C’est encore compliqué pour lui de distinguer les langues et de savoir laquelle utiliser, et il dit souvent le mot le plus facile à prononcer. Par exemple, il dit souvent « xǐ shǒu » pour « se laver les mains », même s’il s’adresse à moi.
C’est parfois difficile pour moi de comprendre ce qu’il dit, et son père, naturellement plus doué pour les langues, y compris le langage de bébé, me fait souvent la traduction, même lorsqu’il me parle en français. Est-ce qu’il dit un vrai mot ? Est-ce du chinois ? Du français ? Et maintenant de l’anglais ? Je l’ai même surpris à compter en indonésien !
Nous ne lui apprenons pas l’indonésien mais les enfants sont de vraies éponges et il l’entend partout. Les nounous de l’école s’adressent aux enfants en anglais mais parlent en indonésien entre elles. Dewi, notre aide domestique, ne parle pas anglais, elle s’adresse donc à lui en indonésien.

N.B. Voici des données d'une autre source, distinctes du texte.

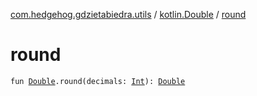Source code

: [com.hedgehog.gdzietabiedra.utils](../index.md) / [kotlin.Double](index.md) / [round](./round.md)

# round

`fun `[`Double`](https://kotlinlang.org/api/latest/jvm/stdlib/kotlin/-double/index.html)`.round(decimals: `[`Int`](https://kotlinlang.org/api/latest/jvm/stdlib/kotlin/-int/index.html)`): `[`Double`](https://kotlinlang.org/api/latest/jvm/stdlib/kotlin/-double/index.html)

Il est difficile de savoir comment réagir, comment nous comporter. Est-ce que je dois le reprendre, et l’obliger à s’adresser à moi exclusivement en français, ou bien dois-je le féliciter et l’encourager même s’il s’adresse à moi dans une autre langue ?
Lors de mes lectures et recherches sur internet, j’ai appris qu’il est avant tout important de privilégier l’expression et le développement du langage quel qu’il soit. Cela doit rester un plaisir et nous encourageons chaque mot qu’il nous dit, peu importe la langue dans laquelle il parle.
Je rencontre beaucoup de familles expatriées confrontées, comme nous, à plusieurs langues, et on m’a conseillé de toujours lui indiquer le mot ou la phrase en français pour qu’il l’assimile sans exiger une répétition de sa part, cela pourrait le décourager. Il est encore petit et il est important que l’apprentissage des langues l’amuse. En grandissant, par contre, nous lui demanderons de faire l’effort de parler dans la langue de son interlocuteur.
Cela fait maintenant 6 mois que le petit singe est dans une école anglophone et l’anglais a pris énormément de place dans son développement de la parole.
Le petit singe ne parle chinois qu’avec son papa, qu’il voit très peu en semaine. Or, pour apprendre une langue, il est important que l’enfant puisse interagir dans la langue quotidiennement, et il est également important de varier les contextes et les interlocuteurs, les expositions doivent être nombreuses et variées.
Pour compenser ce manque, nous avons décidé de lui trouver un professeur de chinois qui viendra à domicile une fois par semaine. Les « cours » seront bien évidemment ludiques et adaptés à son âge, et permettront au petit singe d’échanger et d’apprendre en chinois avec une autre personne que son papa.